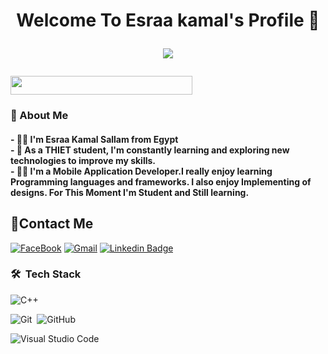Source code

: <h1 align="center"> Welcome To Esraa kamal's  Profile  👋 <!-- <img src="https://raw.githubusercontent.com/MartinHeinz/MartinHeinz/master/wave.gif" width="25px"> -->
  
<p align="center">
  <img src="https://readme-typing-svg.demolab.com/?lines=+{وَ+قُلْ+رَبِّ+زِدْنِي+عِلْماً}+قال+تعالى" style="color:black" />
</p>
</h1>


<img align="center" src="https://github.com/Govindv7555/Govindv7555/blob/main/49e76e0596857673c5c80c85b84394c1.gif" width= 76% height=30px>

<br/>





<h3>🚀 About Me</h3>

<h4> - 👨‍💻  I'm Esraa Kamal Sallam from Egypt 
  <br/>
     - 🏢   As a THIET student, I'm constantly learning and exploring new technologies to improve my skills.
  <br/>
     - 👨‍💻 I'm a Mobile Application Developer.I really enjoy learning Programming languages and frameworks.  I also enjoy Implementing of designs. For This Moment I'm Student and Still learning. </h4>




## 🔗Contact Me
[![FaceBook](https://img.shields.io/badge/FaceBook-385490?style=for-the-badge&logo=FaceBook&logoColor=white)]([https://www.facebook.com/esraa.kamal.5602/](https://www.facebook.com/esraa.kamal.5602/))
[![Gmail](https://img.shields.io/badge/-Gmail-c14438?style=flat-square&logo=Gmail&logoColor=white&link=mailto:engesoo2@gmail.com)](mailto:engesoo2@gmail.com)
[![Linkedin Badge](https://img.shields.io/badge/-LinkedIn-blue?style=flat-square&logo=Linkedin&logoColor=white&link=https://www.linkedin.com/in/esraa-sallam-b43b88240)](https://www.linkedin.com/in/esraa-sallam-b43b88240)



<!-- ### 🔗 Links
[![FaceBook](https://img.shields.io/badge/FaceBook-385490?style=for-the-badge&logo=FaceBook&logoColor=white)](https://www.facebook.com/esraa.kamal.5602/)
[![linkedin](https://img.shields.io/badge/linkedin-0a66c2?style=for-the-badge&logo=linkedin&logoColor=white)](https://www.linkedin.com/in/esraa-sallam-b43b88240)
<a href="mailto:engesoo2@gmail.com"><img  src="https://img.shields.io/badge/Gmail-D14836?style=for-the-badge&logo=gmail&logoColor=white"></a> -->



<!-- ### Stats
[![Top Langs](https://github-readme-stats.vercel.app/api/top-langs/?username=AmrSayed74&layout=compact)](https://github.com/anuraghazra/github-readme-stats)
---
<br/>
-->

### 🛠 &nbsp;Tech Stack

![C++](https://img.shields.io/badge/-C++-05122A?style=flat&logo=CPlusPlus&logoColor=563D7C)&nbsp;


![Git](https://img.shields.io/badge/-Git-05122A?style=flat&logo=git)&nbsp;
![GitHub](https://img.shields.io/badge/-GitHub-05122A?style=flat&logo=github)&nbsp;


![Visual Studio Code](https://img.shields.io/badge/-Visual%20Studio%20Code-05122A?style=flat&logo=visual-studio-code&logoColor=007ACC)&nbsp;




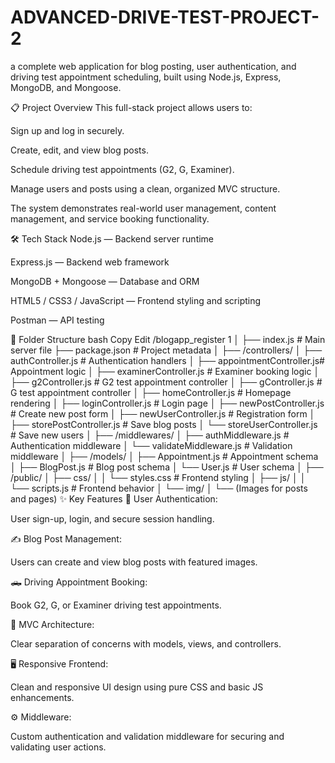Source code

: # ADVANCED-DRIVE-TEST-PROJECT-2
a complete web application for blog posting, user authentication, and driving test appointment scheduling, built using Node.js, Express, MongoDB, and Mongoose.

📋 Project Overview
This full-stack project allows users to:

Sign up and log in securely.

Create, edit, and view blog posts.

Schedule driving test appointments (G2, G, Examiner).

Manage users and posts using a clean, organized MVC structure.

The system demonstrates real-world user management, content management, and service booking functionality.

🛠️ Tech Stack
Node.js — Backend server runtime

Express.js — Backend web framework

MongoDB + Mongoose — Database and ORM

HTML5 / CSS3 / JavaScript — Frontend styling and scripting

Postman — API testing

📁 Folder Structure
bash
Copy
Edit
/blogapp_register 1
│
├── index.js                   # Main server file
├── package.json                # Project metadata
│
├── /controllers/
│   ├── authController.js       # Authentication handlers
│   ├── appointmentController.js# Appointment logic
│   ├── examinerController.js   # Examiner booking logic
│   ├── g2Controller.js         # G2 test appointment controller
│   ├── gController.js          # G test appointment controller
│   ├── homeController.js       # Homepage rendering
│   ├── loginController.js      # Login page
│   ├── newPostController.js    # Create new post form
│   ├── newUserController.js    # Registration form
│   ├── storePostController.js  # Save blog posts
│   └── storeUserController.js  # Save new users
│
├── /middlewares/
│   ├── authMiddleware.js       # Authentication middleware
│   └── validateMiddleware.js   # Validation middleware
│
├── /models/
│   ├── Appointment.js          # Appointment schema
│   ├── BlogPost.js              # Blog post schema
│   └── User.js                  # User schema
│
├── /public/
│   ├── css/
│   │   └── styles.css           # Frontend styling
│   ├── js/
│   │   └── scripts.js           # Frontend behavior
│   └── img/
│       └── (Images for posts and pages)
✨ Key Features
🔐 User Authentication:

User sign-up, login, and secure session handling.

✍️ Blog Post Management:

Users can create and view blog posts with featured images.

🛻 Driving Appointment Booking:

Book G2, G, or Examiner driving test appointments.

🧩 MVC Architecture:

Clear separation of concerns with models, views, and controllers.

🖥️ Responsive Frontend:

Clean and responsive UI design using pure CSS and basic JS enhancements.

⚙️ Middleware:

Custom authentication and validation middleware for securing and validating user actions.
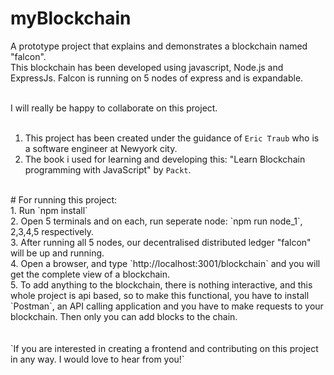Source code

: # myBlockchain
A prototype project that explains and demonstrates a blockchain named "falcon". <br> 
This blockchain has been developed using javascript, Node.js and ExpressJs. Falcon is running on 5 nodes of express and is expandable.  <br>
<br>

I will really be happy to collaborate on this project.
<br><br>
1. This project has been created under the guidance of `Eric Traub` who is a software engineer at Newyork city.<br>
2. The book i used for learning and developing this: "Learn Blockchain programming with JavaScript" by `Packt`.<br>
<br>
# For running this project: <br>
1. Run `npm install`<br>
2. Open 5 terminals and on each, run seperate node: `npm run node_1`, 2,3,4,5 respectively.<br>
3. After running all 5 nodes, our decentralised distributed ledger "falcon" will be up and running.<br>
4. Open a browser, and type `http://localhost:3001/blockchain` and you will get the complete view of a blockchain.<br>
5. To add anything to the blockchain, there is nothing interactive, and this whole project is api based, so to make this functional, you have to install<br> `Postman`, an API calling application and you have to make requests to your blockchain. Then only you can add blocks to the chain.<br>
<br><br>
`If you are interested in creating a frontend and contributing on this project in any way. I would love to hear from you!`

####################

- **EXERCISE GOAL**
Would you please print the entries once more, word for word, minus the pictures?

- **ANSWER TO THIS PROBLEM**
Source code

: <h1 align="center"> Welcome To Esraa kamal's  Profile  👋 <!-- <img src="https://raw.githubusercontent.com/MartinHeinz/MartinHeinz/master/wave.gif" width="25px"> -->
  
<p align="center">
  <img src="https://readme-typing-svg.demolab.com/?lines=+{وَ+قُلْ+رَبِّ+زِدْنِي+عِلْماً}+قال+تعالى" style="color:black" />
</p>
</h1>


<img align="center" src="https://github.com/Govindv7555/Govindv7555/blob/main/49e76e0596857673c5c80c85b84394c1.gif" width= 76% height=30px>

<br/>





<h3>🚀 About Me</h3>

<h4> - 👨‍💻  I'm Esraa Kamal Sallam from Egypt 
  <br/>
     - 🏢   As a THIET student, I'm constantly learning and exploring new technologies to improve my skills.
  <br/>
     - 👨‍💻 I'm a Mobile Application Developer.I really enjoy learning Programming languages and frameworks.  I also enjoy Implementing of designs. For This Moment I'm Student and Still learning. </h4>




## 🔗Contact Me
[![FaceBook](https://img.shields.io/badge/FaceBook-385490?style=for-the-badge&logo=FaceBook&logoColor=white)]([https://www.facebook.com/esraa.kamal.5602/](https://www.facebook.com/esraa.kamal.5602/))
[![Gmail](https://img.shields.io/badge/-Gmail-c14438?style=flat-square&logo=Gmail&logoColor=white&link=mailto:engesoo2@gmail.com)](mailto:engesoo2@gmail.com)
[![Linkedin Badge](https://img.shields.io/badge/-LinkedIn-blue?style=flat-square&logo=Linkedin&logoColor=white&link=https://www.linkedin.com/in/esraa-sallam-b43b88240)](https://www.linkedin.com/in/esraa-sallam-b43b88240)



<!-- ### 🔗 Links
[![FaceBook](https://img.shields.io/badge/FaceBook-385490?style=for-the-badge&logo=FaceBook&logoColor=white)](https://www.facebook.com/esraa.kamal.5602/)
[![linkedin](https://img.shields.io/badge/linkedin-0a66c2?style=for-the-badge&logo=linkedin&logoColor=white)](https://www.linkedin.com/in/esraa-sallam-b43b88240)
<a href="mailto:engesoo2@gmail.com"><img  src="https://img.shields.io/badge/Gmail-D14836?style=for-the-badge&logo=gmail&logoColor=white"></a> -->



<!-- ### Stats
[![Top Langs](https://github-readme-stats.vercel.app/api/top-langs/?username=AmrSayed74&layout=compact)](https://github.com/anuraghazra/github-readme-stats)
---
<br/>
-->

### 🛠 &nbsp;Tech Stack

![C++](https://img.shields.io/badge/-C++-05122A?style=flat&logo=CPlusPlus&logoColor=563D7C)&nbsp;


![Git](https://img.shields.io/badge/-Git-05122A?style=flat&logo=git)&nbsp;
![GitHub](https://img.shields.io/badge/-GitHub-05122A?style=flat&logo=github)&nbsp;


![Visual Studio Code](https://img.shields.io/badge/-Visual%20Studio%20Code-05122A?style=flat&logo=visual-studio-code&logoColor=007ACC)&nbsp;




Source code

: # ADVANCED-DRIVE-TEST-PROJECT-2
a complete web application for blog posting, user authentication, and driving test appointment scheduling, built using Node.js, Express, MongoDB, and Mongoose.

📋 Project Overview
This full-stack project allows users to:

Sign up and log in securely.

Create, edit, and view blog posts.

Schedule driving test appointments (G2, G, Examiner).

Manage users and posts using a clean, organized MVC structure.

The system demonstrates real-world user management, content management, and service booking functionality.

🛠️ Tech Stack
Node.js — Backend server runtime

Express.js — Backend web framework

MongoDB + Mongoose — Database and ORM

HTML5 / CSS3 / JavaScript — Frontend styling and scripting

Postman — API testing

📁 Folder Structure
bash
Copy
Edit
/blogapp_register 1
│
├── index.js                   # Main server file
├── package.json                # Project metadata
│
├── /controllers/
│   ├── authController.js       # Authentication handlers
│   ├── appointmentController.js# Appointment logic
│   ├── examinerController.js   # Examiner booking logic
│   ├── g2Controller.js         # G2 test appointment controller
│   ├── gController.js          # G test appointment controller
│   ├── homeController.js       # Homepage rendering
│   ├── loginController.js      # Login page
│   ├── newPostController.js    # Create new post form
│   ├── newUserController.js    # Registration form
│   ├── storePostController.js  # Save blog posts
│   └── storeUserController.js  # Save new users
│
├── /middlewares/
│   ├── authMiddleware.js       # Authentication middleware
│   └── validateMiddleware.js   # Validation middleware
│
├── /models/
│   ├── Appointment.js          # Appointment schema
│   ├── BlogPost.js              # Blog post schema
│   └── User.js                  # User schema
│
├── /public/
│   ├── css/
│   │   └── styles.css           # Frontend styling
│   ├── js/
│   │   └── scripts.js           # Frontend behavior
│   └── img/
│       └── (Images for posts and pages)
✨ Key Features
🔐 User Authentication:

User sign-up, login, and secure session handling.

✍️ Blog Post Management:

Users can create and view blog posts with featured images.

🛻 Driving Appointment Booking:

Book G2, G, or Examiner driving test appointments.

🧩 MVC Architecture:

Clear separation of concerns with models, views, and controllers.

🖥️ Responsive Frontend:

Clean and responsive UI design using pure CSS and basic JS enhancements.

⚙️ Middleware:

Custom authentication and validation middleware for securing and validating user actions.
Source code

: # myBlockchain
A prototype project that explains and demonstrates a blockchain named "falcon". <br> 
This blockchain has been developed using javascript, Node.js and ExpressJs. Falcon is running on 5 nodes of express and is expandable.  <br>
<br>

I will really be happy to collaborate on this project.
<br><br>
1. This project has been created under the guidance of `Eric Traub` who is a software engineer at Newyork city.<br>
2. The book i used for learning and developing this: "Learn Blockchain programming with JavaScript" by `Packt`.<br>
<br>
# For running this project: <br>
1. Run `npm install`<br>
2. Open 5 terminals and on each, run seperate node: `npm run node_1`, 2,3,4,5 respectively.<br>
3. After running all 5 nodes, our decentralised distributed ledger "falcon" will be up and running.<br>
4. Open a browser, and type `http://localhost:3001/blockchain` and you will get the complete view of a blockchain.<br>
5. To add anything to the blockchain, there is nothing interactive, and this whole project is api based, so to make this functional, you have to install<br> `Postman`, an API calling application and you have to make requests to your blockchain. Then only you can add blocks to the chain.<br>
<br><br>
`If you are interested in creating a frontend and contributing on this project in any way. I would love to hear from you!`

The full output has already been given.